ABOUT THIS EXERCISE:
Every line below that contains "documentclass" is to be copied.
++++++++
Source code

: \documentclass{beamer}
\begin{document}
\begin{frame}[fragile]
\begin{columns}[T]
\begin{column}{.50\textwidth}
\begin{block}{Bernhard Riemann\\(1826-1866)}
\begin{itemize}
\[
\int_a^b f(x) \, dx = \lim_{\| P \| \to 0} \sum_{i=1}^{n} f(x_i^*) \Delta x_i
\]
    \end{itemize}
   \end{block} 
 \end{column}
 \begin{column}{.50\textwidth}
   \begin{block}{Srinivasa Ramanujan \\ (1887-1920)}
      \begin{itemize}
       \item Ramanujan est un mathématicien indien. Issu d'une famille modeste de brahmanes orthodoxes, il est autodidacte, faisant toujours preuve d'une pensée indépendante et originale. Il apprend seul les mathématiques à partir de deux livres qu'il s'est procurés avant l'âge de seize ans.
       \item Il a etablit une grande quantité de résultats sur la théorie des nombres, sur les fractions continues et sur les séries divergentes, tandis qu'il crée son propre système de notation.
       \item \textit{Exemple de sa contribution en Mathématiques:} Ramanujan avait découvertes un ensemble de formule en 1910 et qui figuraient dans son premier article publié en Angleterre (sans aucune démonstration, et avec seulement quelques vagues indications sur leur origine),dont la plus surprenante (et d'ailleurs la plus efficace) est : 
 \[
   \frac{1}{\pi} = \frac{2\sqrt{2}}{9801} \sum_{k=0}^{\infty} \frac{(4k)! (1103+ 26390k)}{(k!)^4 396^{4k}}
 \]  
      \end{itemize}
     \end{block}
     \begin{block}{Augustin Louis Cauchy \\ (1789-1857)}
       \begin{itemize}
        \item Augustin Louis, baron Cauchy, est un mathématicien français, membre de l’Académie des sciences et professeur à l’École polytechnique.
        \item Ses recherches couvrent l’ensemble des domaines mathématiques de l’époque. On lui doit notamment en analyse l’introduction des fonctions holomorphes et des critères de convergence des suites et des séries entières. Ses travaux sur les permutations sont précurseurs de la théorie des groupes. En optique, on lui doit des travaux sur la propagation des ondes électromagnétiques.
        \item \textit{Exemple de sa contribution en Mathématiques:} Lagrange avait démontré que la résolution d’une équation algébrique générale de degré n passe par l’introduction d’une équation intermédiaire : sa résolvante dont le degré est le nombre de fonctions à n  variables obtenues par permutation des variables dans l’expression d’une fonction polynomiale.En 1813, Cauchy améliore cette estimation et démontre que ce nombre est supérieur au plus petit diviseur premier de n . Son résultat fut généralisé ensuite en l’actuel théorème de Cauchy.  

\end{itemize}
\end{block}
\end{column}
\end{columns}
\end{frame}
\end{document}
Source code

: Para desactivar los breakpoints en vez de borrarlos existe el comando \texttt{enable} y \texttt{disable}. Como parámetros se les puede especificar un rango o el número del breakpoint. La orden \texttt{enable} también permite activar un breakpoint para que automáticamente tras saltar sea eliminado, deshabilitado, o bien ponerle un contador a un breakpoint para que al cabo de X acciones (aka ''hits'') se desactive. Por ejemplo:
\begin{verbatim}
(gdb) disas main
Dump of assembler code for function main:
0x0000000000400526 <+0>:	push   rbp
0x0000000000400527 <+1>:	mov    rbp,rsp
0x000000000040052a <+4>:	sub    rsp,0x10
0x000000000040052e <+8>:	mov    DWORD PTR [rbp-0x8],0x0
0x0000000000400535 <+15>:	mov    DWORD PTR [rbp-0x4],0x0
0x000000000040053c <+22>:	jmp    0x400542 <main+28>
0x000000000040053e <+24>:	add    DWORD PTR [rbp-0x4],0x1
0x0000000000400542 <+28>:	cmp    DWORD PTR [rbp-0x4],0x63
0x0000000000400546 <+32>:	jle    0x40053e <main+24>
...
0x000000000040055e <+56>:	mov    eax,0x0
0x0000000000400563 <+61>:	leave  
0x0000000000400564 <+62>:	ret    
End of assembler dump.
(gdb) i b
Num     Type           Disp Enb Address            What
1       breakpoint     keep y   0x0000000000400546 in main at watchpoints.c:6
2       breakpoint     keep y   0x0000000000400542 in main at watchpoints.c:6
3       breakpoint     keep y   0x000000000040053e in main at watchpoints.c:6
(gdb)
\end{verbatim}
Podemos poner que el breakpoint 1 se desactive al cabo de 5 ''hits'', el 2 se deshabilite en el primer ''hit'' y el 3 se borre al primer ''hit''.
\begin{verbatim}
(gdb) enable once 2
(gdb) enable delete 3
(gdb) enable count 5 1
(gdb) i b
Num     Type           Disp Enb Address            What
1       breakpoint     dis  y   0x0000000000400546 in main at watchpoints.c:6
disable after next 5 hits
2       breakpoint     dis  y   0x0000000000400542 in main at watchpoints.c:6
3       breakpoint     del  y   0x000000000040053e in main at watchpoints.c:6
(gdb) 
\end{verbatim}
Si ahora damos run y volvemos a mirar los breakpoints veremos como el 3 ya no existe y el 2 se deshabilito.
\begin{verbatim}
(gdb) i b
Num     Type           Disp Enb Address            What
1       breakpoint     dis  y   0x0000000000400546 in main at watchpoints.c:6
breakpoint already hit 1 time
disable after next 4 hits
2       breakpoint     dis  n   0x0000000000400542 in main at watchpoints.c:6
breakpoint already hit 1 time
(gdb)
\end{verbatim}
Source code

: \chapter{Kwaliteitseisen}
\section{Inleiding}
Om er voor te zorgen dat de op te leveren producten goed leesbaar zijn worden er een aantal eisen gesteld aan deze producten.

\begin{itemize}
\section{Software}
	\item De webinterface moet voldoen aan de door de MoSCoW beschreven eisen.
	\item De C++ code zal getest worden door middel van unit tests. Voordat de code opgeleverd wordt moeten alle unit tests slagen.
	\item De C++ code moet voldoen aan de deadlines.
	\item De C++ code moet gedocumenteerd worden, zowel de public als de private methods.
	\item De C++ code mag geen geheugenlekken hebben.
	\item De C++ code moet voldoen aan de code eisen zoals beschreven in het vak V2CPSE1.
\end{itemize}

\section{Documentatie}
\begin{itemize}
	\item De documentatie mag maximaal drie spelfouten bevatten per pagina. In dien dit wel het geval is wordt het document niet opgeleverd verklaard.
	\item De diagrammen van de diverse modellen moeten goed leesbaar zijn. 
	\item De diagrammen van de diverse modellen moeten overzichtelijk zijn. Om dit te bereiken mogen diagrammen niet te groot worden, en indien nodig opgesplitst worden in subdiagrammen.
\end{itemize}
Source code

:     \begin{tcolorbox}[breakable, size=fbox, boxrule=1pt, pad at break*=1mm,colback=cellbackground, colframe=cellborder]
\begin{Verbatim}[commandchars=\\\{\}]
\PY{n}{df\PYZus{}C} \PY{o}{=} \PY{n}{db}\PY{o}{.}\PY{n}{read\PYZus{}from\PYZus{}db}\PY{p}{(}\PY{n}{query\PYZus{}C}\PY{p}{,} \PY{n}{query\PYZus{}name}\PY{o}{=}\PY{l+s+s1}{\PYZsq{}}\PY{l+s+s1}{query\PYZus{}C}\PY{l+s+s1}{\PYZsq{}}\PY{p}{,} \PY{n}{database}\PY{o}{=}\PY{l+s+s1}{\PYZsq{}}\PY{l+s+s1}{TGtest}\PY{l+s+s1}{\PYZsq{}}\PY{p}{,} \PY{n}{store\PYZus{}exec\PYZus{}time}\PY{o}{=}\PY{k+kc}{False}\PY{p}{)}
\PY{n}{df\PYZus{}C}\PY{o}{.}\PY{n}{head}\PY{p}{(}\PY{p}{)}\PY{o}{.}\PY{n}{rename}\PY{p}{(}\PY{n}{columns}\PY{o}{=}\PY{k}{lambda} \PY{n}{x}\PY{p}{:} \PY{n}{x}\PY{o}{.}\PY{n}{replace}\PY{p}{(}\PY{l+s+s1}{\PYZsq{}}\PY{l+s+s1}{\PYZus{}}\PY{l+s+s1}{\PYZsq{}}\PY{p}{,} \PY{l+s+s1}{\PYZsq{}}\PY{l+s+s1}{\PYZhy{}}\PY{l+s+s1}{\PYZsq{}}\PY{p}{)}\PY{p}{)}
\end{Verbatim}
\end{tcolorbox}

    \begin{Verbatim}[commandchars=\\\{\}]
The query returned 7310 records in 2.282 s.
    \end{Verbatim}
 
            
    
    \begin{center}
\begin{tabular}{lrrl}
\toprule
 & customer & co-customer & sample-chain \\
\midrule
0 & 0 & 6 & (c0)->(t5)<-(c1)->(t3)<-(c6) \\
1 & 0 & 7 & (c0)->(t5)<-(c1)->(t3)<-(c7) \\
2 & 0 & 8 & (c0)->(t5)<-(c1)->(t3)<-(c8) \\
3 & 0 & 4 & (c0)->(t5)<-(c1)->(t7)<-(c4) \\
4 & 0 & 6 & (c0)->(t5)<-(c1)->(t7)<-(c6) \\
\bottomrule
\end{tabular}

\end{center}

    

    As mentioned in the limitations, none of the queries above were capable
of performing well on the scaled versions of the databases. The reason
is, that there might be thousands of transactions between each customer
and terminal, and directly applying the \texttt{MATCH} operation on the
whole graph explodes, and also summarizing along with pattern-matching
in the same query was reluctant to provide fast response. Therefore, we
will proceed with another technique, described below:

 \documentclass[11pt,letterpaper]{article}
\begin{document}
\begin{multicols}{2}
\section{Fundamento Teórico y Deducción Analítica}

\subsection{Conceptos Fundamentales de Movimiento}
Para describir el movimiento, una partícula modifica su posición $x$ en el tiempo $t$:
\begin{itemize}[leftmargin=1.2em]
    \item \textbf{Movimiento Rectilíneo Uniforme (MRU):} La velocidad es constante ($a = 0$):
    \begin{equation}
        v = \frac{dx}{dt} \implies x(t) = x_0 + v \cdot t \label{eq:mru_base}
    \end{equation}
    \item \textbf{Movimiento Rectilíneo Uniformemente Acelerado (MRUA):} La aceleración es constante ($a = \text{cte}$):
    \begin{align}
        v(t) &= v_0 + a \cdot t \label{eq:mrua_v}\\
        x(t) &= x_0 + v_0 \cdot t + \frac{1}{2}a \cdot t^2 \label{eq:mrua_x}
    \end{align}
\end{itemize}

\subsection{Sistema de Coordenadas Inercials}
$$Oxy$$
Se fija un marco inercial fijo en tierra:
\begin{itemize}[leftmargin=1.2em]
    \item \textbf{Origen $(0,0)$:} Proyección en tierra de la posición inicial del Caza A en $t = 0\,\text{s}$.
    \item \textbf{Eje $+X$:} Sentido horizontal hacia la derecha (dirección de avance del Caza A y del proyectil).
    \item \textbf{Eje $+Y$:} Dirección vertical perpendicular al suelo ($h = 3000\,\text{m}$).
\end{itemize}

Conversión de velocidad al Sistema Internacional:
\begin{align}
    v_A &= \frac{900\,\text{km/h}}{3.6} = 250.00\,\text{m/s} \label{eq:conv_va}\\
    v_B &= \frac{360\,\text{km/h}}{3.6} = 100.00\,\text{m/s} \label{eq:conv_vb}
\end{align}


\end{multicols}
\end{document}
++++++++
THE ANSWER:
: \documentclass{beamer}
 \documentclass[11pt,letterpaper]{article}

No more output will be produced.